| AVS 62nd International Symposium & Exhibition | |
| Tribology Focus Topic | Thursday Sessions |
| Session TR+AS+NS+SS-ThA |
| Session: | Molecular Origins of Friction |
| Presenter: | Judith Harrison, United States Naval Academy |
| Authors: | J.A. Harrison, United States Naval Academy M. Fallet, United States Naval Academy K.E. Ryan, United States Naval Academy T. Knippenberg, High Point University S.H. Kim, Pennsylvania State University A. Al-Azizi, Pennsylvania State University |
| Correspondent: | Click to Email |
Atomic-scale wear in nanoscale contacts is of particular importance for tip-based nanomanufacturing applications. As a result, wear resistant materials, such as diamond-like carbon (DLC), have been used to coat AFM tips to improve the lifespan and reliability of AFM probes and surfaces. Unfortunately, the tribological performance of these materials is known to depend on environmental conditions, such as humidity levels. We have performed macroscopic and atomic force microscopy friction experiments and molecular dynamics (MD) simulations aimed at examining adhesion and wear of DLC in humid environments.
Macro-scale friction tests showed friction and transfer film dependence on humid conditions. Low humidity suppresses transfer film formation while keeping the friction low. Intermediate humidity, however, does not reduce transfer film formation and increases the friction. The effect of humidity on friction was found to agree with the adhesion dependence on relative humidity as measured with atomic force microscopy.

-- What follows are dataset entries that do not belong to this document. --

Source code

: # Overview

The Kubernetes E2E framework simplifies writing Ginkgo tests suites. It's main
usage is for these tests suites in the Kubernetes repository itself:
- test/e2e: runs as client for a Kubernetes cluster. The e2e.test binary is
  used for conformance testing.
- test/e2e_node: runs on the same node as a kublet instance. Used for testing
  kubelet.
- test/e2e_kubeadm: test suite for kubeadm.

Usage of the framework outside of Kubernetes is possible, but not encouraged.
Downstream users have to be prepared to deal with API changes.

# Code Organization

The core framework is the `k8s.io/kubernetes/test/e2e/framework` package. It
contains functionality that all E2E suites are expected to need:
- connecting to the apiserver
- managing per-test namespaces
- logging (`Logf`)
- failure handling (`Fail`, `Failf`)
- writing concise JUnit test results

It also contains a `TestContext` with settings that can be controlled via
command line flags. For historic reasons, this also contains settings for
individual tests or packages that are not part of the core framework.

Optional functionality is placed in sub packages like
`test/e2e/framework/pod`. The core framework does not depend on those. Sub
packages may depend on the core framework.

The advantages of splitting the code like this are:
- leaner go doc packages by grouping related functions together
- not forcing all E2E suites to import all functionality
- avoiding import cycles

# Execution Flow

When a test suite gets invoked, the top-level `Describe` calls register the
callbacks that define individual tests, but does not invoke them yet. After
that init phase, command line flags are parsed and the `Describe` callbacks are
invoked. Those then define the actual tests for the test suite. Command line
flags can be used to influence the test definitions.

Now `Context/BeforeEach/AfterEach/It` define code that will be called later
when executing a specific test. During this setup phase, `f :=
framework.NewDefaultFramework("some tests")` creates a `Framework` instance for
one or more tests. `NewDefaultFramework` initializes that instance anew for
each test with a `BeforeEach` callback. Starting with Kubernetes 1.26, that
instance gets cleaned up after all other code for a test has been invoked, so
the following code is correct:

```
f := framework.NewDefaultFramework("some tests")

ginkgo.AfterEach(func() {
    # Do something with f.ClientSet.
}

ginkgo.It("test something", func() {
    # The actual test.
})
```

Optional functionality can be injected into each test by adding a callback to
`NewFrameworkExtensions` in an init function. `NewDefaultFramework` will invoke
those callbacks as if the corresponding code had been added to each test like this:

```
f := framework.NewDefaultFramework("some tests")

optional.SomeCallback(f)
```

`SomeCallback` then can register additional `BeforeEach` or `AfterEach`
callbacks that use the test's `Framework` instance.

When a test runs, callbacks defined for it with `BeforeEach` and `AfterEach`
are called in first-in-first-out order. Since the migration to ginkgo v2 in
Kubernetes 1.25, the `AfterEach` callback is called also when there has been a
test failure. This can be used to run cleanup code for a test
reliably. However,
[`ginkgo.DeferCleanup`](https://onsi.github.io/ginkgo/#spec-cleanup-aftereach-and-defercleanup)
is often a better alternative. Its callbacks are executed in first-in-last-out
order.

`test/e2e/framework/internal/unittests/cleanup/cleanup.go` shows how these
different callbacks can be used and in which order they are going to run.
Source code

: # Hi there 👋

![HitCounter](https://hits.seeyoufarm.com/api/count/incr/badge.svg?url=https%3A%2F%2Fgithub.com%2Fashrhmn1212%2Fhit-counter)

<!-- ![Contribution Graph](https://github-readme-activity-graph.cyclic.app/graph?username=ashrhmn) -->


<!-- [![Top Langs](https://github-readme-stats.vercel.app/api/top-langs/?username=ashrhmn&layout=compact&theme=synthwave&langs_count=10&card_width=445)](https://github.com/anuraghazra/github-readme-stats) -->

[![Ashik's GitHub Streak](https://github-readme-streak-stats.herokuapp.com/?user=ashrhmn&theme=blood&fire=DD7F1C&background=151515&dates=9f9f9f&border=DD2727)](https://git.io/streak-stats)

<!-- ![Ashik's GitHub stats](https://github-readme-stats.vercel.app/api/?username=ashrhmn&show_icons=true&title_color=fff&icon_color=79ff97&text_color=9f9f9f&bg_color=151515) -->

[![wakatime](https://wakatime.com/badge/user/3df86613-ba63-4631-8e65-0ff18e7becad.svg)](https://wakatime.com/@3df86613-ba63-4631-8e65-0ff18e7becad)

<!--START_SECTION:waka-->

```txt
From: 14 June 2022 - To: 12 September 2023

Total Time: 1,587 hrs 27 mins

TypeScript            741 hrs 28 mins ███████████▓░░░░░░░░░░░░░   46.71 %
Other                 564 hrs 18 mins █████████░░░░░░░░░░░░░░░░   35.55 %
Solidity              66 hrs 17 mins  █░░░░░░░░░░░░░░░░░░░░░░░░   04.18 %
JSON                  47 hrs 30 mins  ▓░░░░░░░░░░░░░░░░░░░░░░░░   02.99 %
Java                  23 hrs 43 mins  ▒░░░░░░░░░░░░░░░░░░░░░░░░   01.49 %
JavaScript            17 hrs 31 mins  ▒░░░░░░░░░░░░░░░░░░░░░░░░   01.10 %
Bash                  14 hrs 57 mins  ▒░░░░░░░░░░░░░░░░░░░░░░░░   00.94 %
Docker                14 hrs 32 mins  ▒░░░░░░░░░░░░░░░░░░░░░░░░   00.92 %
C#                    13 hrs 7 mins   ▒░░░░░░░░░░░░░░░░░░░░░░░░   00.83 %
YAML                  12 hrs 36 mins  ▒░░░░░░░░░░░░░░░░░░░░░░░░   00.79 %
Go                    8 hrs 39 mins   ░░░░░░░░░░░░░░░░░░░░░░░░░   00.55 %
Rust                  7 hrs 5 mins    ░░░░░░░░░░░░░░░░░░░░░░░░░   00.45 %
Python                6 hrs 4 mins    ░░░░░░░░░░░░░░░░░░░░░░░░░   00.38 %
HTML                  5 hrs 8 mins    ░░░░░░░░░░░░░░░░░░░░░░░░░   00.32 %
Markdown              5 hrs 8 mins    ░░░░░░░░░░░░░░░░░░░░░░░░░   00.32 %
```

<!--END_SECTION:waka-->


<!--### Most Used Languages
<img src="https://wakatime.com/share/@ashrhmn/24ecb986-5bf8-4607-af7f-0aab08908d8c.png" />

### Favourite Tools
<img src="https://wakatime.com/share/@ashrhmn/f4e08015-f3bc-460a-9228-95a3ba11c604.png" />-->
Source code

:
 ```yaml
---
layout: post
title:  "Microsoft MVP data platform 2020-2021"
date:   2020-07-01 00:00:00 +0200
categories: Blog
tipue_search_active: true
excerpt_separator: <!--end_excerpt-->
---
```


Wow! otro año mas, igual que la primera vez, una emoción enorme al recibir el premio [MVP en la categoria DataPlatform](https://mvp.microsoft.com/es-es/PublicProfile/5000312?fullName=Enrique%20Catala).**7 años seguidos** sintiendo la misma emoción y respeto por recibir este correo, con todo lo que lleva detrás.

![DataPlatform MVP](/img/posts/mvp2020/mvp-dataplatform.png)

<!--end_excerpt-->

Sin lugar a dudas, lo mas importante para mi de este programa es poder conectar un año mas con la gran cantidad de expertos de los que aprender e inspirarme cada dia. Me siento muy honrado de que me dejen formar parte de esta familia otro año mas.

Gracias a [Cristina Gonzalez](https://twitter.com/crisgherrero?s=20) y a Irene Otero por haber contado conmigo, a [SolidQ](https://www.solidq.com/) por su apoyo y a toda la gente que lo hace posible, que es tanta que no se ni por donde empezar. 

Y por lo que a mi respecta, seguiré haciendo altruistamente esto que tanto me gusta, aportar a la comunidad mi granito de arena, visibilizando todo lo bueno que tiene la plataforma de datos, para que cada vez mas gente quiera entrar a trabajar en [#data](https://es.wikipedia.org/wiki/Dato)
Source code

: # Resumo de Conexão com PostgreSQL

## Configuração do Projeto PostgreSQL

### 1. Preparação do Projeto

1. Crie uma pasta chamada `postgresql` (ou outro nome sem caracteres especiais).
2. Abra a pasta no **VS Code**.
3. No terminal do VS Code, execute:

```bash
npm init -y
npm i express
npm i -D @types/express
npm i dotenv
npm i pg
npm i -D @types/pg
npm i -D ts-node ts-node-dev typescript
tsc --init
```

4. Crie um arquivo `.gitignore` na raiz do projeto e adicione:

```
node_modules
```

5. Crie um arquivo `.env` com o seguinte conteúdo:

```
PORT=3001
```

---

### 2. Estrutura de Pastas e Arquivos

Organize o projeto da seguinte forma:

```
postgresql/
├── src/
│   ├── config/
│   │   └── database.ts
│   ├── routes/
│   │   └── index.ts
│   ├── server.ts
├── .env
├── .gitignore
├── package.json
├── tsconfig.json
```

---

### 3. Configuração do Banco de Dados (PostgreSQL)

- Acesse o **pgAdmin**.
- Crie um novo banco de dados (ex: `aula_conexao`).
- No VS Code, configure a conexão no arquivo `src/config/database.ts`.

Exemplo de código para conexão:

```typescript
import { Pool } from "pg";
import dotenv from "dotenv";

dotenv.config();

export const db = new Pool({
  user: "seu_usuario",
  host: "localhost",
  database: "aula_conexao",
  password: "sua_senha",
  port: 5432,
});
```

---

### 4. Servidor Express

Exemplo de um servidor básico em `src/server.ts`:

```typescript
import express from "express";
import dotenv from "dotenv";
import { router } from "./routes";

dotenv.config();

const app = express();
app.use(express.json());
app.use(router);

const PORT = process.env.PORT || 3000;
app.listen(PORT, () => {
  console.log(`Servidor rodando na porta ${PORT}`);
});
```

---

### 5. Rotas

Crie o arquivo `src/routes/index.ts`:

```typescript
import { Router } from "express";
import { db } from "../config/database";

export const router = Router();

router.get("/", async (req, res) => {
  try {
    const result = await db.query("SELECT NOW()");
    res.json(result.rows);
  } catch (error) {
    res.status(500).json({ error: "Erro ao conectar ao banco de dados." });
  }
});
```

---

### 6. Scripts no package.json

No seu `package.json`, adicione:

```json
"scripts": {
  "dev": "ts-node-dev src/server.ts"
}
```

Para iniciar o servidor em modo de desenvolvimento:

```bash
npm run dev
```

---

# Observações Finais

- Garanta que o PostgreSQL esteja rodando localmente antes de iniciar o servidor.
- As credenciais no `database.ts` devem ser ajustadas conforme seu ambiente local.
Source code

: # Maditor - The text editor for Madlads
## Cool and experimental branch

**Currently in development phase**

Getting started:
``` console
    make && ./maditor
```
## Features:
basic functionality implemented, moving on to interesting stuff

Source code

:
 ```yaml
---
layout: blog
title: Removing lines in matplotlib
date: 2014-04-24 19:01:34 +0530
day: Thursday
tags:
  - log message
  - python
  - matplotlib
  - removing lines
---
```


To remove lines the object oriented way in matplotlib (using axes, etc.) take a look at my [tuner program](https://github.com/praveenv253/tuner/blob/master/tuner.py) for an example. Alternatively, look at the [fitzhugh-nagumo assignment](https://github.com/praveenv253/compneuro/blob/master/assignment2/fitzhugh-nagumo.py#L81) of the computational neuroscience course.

Because it is difficult to elucidate atomic-scale mechanisms via experimental methods, molecular dynamics simulations have been employed to examine this behavior. Adhesion and sliding simulations of non-hydrogenated, ultrananocrystalline diamond (UNCD) and DLC surfaces with various levels of hydrogen in the presence of water using the qAIREBO and the ReaxFF potentials have been performed. Because both of these potentials are able to model chemical reactions, the atomic-scale mechanisms responsible for adhesion and wear can be identified. Results obtained with both potentials will be compared to the experimental results.